### Work task
Could you copy each line of the listing that holds "keywordtype"?

### Data shown
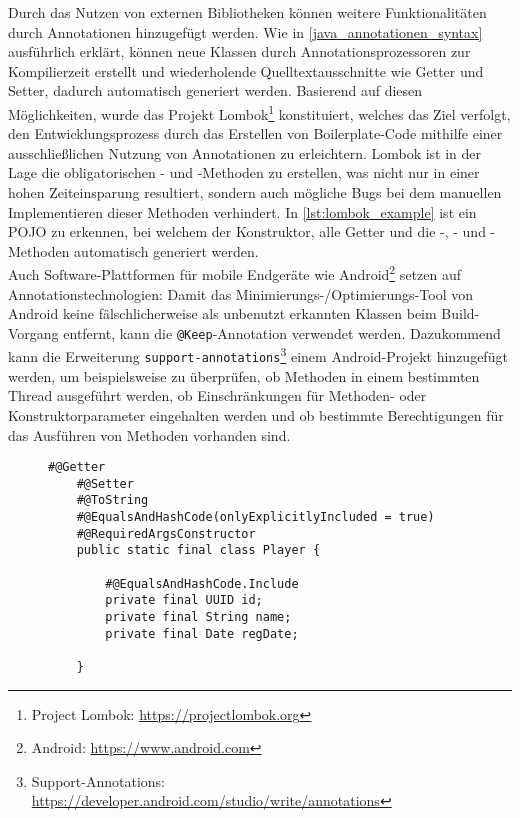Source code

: \noindent Durch das Nutzen von externen Bibliotheken können weitere Funktionalitäten durch Annotationen hinzugefügt werden. Wie in \autoref{java_annotationen_syntax} ausführlich erklärt, können neue Klassen durch Annotationsprozessoren zur Kompilierzeit erstellt und wiederholende Quelltextausschnitte wie Getter und Setter, dadurch automatisch generiert werden. Basierend auf diesen Möglichkeiten, wurde das Projekt Lombok\footnote{Project Lombok: \url{https://projectlombok.org}} konstituiert, welches das Ziel verfolgt, den Entwicklungsprozess durch das Erstellen von Boilerplate-Code mithilfe einer ausschließlichen Nutzung von Annotationen zu erleichtern. Lombok ist in der Lage die obligatorischen - und -Methoden zu erstellen, was nicht nur in einer hohen Zeiteinsparung resultiert, sondern auch mögliche Bugs bei dem manuellen Implementieren dieser Methoden verhindert. In \autoref{lst:lombok_example} ist ein POJO zu erkennen, bei welchem der Konstruktor, alle Getter und die -, - und -Methoden automatisch generiert werden.\\
Auch Software-Plattformen für mobile Endgeräte wie Android\footnote{Android: \url{https://www.android.com}} setzen auf Annotationstechnologien: Damit das Minimierungs-/Optimierungs-Tool von Android keine fälschlicherweise als unbenutzt erkannten Klassen beim Build-Vorgang entfernt, kann die \texttt{@Keep}-Annotation verwendet werden. Dazukommend kann die Erweiterung \texttt{support-annotations}\footnote{Support-Annotations: \url{https://developer.android.com/studio/write/annotations}} einem Android-Projekt hinzugefügt werden, um beispielsweise zu überprüfen, ob Methoden in einem bestimmten Thread ausgeführt werden, ob Einschränkungen für Methoden- oder Konstruktorparameter eingehalten werden und ob bestimmte Berechtigungen für das Ausführen von Methoden vorhanden sind.

\begin{figure}[H]
	\begin{lstlisting}[caption=Beispiel -- Lombok POJO., captionpos=b, label=lst:lombok_example]
	#@Getter
	#@Setter
	#@ToString
	#@EqualsAndHashCode(onlyExplicitlyIncluded = true)
	#@RequiredArgsConstructor
	public static final class Player {

		#@EqualsAndHashCode.Include
		private final UUID id;
		private final String name;
		private final Date regDate;

	}
	\end{lstlisting}
\end{figure}

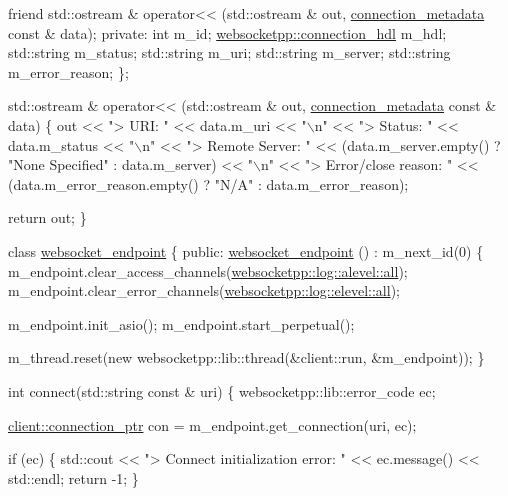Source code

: \begin{DoxyCode}
    \textcolor{keyword}{friend} std::ostream & operator<< (std::ostream & out, \hyperlink{classconnection__metadata}{connection\_metadata} \textcolor{keyword}{const} & 
      data);
\textcolor{keyword}{private}:
    \textcolor{keywordtype}{int} m\_id;
    \hyperlink{namespacewebsocketpp_a6b3d26a10ee7229b84b776786332631d}{websocketpp::connection\_hdl} m\_hdl;
    std::string m\_status;
    std::string m\_uri;
    std::string m\_server;
    std::string m\_error\_reason;
\};

std::ostream & operator<< (std::ostream & out, \hyperlink{classconnection__metadata}{connection\_metadata} \textcolor{keyword}{const} & data) \{
    out << \textcolor{stringliteral}{"> URI: "} << data.m\_uri << \textcolor{stringliteral}{"\(\backslash\)n"}
        << \textcolor{stringliteral}{"> Status: "} << data.m\_status << \textcolor{stringliteral}{"\(\backslash\)n"}
        << \textcolor{stringliteral}{"> Remote Server: "} << (data.m\_server.empty() ? \textcolor{stringliteral}{"None Specified"} : data.m\_server) << \textcolor{stringliteral}{"\(\backslash\)n"}
        << \textcolor{stringliteral}{"> Error/close reason: "} << (data.m\_error\_reason.empty() ? \textcolor{stringliteral}{"N/A"} : data.m\_error\_reason);

    \textcolor{keywordflow}{return} out;
\}

\textcolor{keyword}{class }\hyperlink{classwebsocket__endpoint}{websocket\_endpoint} \{
\textcolor{keyword}{public}:
    \hyperlink{classwebsocket__endpoint}{websocket\_endpoint} () : m\_next\_id(0) \{
        m\_endpoint.clear\_access\_channels(\hyperlink{structwebsocketpp_1_1log_1_1alevel_a853aa0b8976e53f3181af3bc398d493e}{websocketpp::log::alevel::all});
        m\_endpoint.clear\_error\_channels(\hyperlink{structwebsocketpp_1_1log_1_1elevel_a9b31ff708c221d314f9f4eb3ff2b1ad7}{websocketpp::log::elevel::all});

        m\_endpoint.init\_asio();
        m\_endpoint.start\_perpetual();

        m\_thread.reset(\textcolor{keyword}{new} websocketpp::lib::thread(&client::run, &m\_endpoint));
    \}

    \textcolor{keywordtype}{int} connect(std::string \textcolor{keyword}{const} & uri) \{
        websocketpp::lib::error\_code ec;

        \hyperlink{classwebsocketpp_1_1client_a2e187bbb2beac676bbfbc2e8065de83e}{client::connection\_ptr} con = m\_endpoint.get\_connection(uri, ec);

        \textcolor{keywordflow}{if} (ec) \{
            std::cout << \textcolor{stringliteral}{"> Connect initialization error: "} << ec.message() << std::endl;
            \textcolor{keywordflow}{return} -1;
        \}


\end{DoxyCode}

### Your response
    \textcolor{keywordtype}{int} m\_id;
    \textcolor{keywordtype}{int} connect(std::string \textcolor{keyword}{const} & uri) \{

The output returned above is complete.